Better not be copper. Make your meals slowly poison you.


----------



## wahoowad (Nov 24, 2017)

I don't like it. Using any reclaimed wood seems sketchy to me - and obviously I hope they never, ever use pallets. Whatever it is, it's non-ferrous and I struggle to think of a wood source that would have copper components that would be safe. I might run a few cooks and then filter my ash and see whatever other treasures I find.


----------



## tropics (Nov 24, 2017)

I've seen metal in a few bags KBB
Richie


----------



## gmc2003 (Nov 24, 2017)

I've never seen anything like that before either, but I don't really inspect the charcoal before using. I will have to look a little closer this weekend.

Chris


----------



## yankee2bbq (Nov 24, 2017)

Heavy duty copper staples?  I don’t by kingsford anymore.  Royal oak only.


----------



## wahoowad (Nov 24, 2017)

They don't look like staples - these are thinner, like something from an electrical assembly


----------



## motocrash (Nov 24, 2017)

wahoowad said:


> I don't like it. Using any reclaimed wood seems sketchy to me - and obviously I hope they never, ever use pallets. Whatever it is, it's non-ferrous and I struggle to think of a wood source that would have copper components that would be safe. I might run a few cooks and then filter my ash and see whatever other treasures I find.

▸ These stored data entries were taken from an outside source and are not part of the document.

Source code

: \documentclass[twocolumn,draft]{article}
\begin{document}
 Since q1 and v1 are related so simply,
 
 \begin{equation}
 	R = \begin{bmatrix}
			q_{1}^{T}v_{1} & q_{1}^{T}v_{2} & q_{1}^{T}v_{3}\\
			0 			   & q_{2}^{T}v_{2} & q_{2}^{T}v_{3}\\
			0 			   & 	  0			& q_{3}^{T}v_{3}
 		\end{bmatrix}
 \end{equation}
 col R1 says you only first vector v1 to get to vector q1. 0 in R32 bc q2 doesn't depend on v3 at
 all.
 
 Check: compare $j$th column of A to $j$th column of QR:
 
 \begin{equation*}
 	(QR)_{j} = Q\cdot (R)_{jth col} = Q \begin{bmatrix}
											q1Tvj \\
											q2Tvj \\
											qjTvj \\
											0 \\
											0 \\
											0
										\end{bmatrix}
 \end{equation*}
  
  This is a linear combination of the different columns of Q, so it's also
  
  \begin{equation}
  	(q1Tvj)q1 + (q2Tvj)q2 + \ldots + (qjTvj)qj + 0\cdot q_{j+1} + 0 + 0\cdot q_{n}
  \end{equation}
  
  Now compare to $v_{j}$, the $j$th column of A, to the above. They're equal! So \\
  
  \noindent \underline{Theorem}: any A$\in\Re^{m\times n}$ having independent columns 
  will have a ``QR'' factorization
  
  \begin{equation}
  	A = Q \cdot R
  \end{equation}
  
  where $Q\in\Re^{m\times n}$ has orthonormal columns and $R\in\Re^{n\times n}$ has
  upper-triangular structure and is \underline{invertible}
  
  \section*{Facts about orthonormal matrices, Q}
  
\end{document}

When you gonna switch to RO ?


----------



## actech (Nov 24, 2017)

why is it that RO seems to be harder to get lit?  I use chimney with newspaper and always takes more to get it going than kingsford. But i dont want added "goodies" in my coal bed


----------



## motocrash (Nov 24, 2017)

actech said:


> why is it that RO seems to be harder to get lit?  I use chimney with newspaper and always takes more to get it going than kingsford. But i dont want added "goodies" in my coal bed


I can't speak from personal experience on Kingsford since I haven't used it in 20 + Yrs.Here's an excerpt from Wiki that might give some clues.

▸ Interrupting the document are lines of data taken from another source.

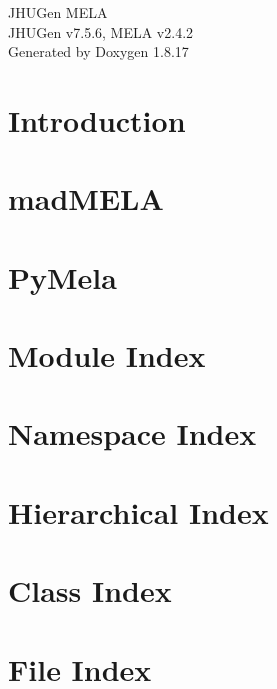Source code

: \let\mypdfximage\pdfximage\def\pdfximage{\immediate\mypdfximage}\documentclass[twoside]{book}
\newcommand{\+}{\discretionary{\mbox{\scriptsize$\hookleftarrow$}}{}{}}
\newcommand{\clearemptydoublepage}{%
  \newpage{\pagestyle{empty}\cleardoublepage}%
}
\begin{document}
\hypersetup{pageanchor=false,
             bookmarksnumbered=true,
             pdfencoding=unicode
            }
\begin{titlepage}
\vspace*{7cm}
\begin{center}%
{\Large J\+H\+U\+Gen M\+E\+LA \\[1ex]\large J\+H\+U\+Gen v7.\+5.\+6, M\+E\+LA v2.\+4.\+2 }\\
\vspace*{1cm}
{\large Generated by Doxygen 1.8.17}\\
\end{center}
\end{titlepage}
\clearemptydoublepage
{}
\tableofcontents
\clearemptydoublepage
{}
\hypersetup{pageanchor=true}

\chapter{Introduction}
\label{index}\hypertarget{index}{}
\chapter{mad\+M\+E\+LA}
\label{madMELA}

\chapter{Py\+Mela}
\label{PyMela_page}

\chapter{Module Index}

\chapter{Namespace Index}

\chapter{Hierarchical Index}

\chapter{Class Index}

\chapter{File Index}

\end{document}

Kingsford Charcoal is made from charred softwoods such as pine and spruce which is then mixed with ground coal and other ingredients to make a charcoal briquette. As of January 2016, Kingsford Charcoal contains the following ingredients:[7][8]


Wood char - Fuel for heating
Mineral char - Fuel for heating
Mineral carbon - Fuel for heating
Limestone - Binding agent
Starch - Binding agent
Borax - Release agent
Sodium nitrate - Speed up ignition
Sawdust - Speed up ignition


----------



## wahoowad (Nov 24, 2017)

motocrash said:


> When you gonna switch to RO ?



I'm going to pick up a bag my next trip to Lowes and give it a try


----------



## motocrash (Nov 24, 2017)

wahoowad said:


> I'm going to pick up a bag my next trip to Lowes and give it a try


Might as well pick up a few,you're most  likely not going back to K!I can't speak with absolute certainty but it seems all briquettes with the "Ridge" pictured on the bag are RO.


----------



## motocrash (Nov 24, 2017)

One thing I know for *certain* is this is RO's made in America image on all their "brand" bags.Store brands made by them may vary....


----------



## noboundaries (Nov 24, 2017)

actech said:


> *why is it that RO seems to be harder to get lit?*  I use chimney with newspaper and always takes more to get it going than kingsford. But i dont want added "goodies" in my coal bed



KBB is designed to light more quickly.  It has been reformulated for the grill, which usually involves a hot n fast char.   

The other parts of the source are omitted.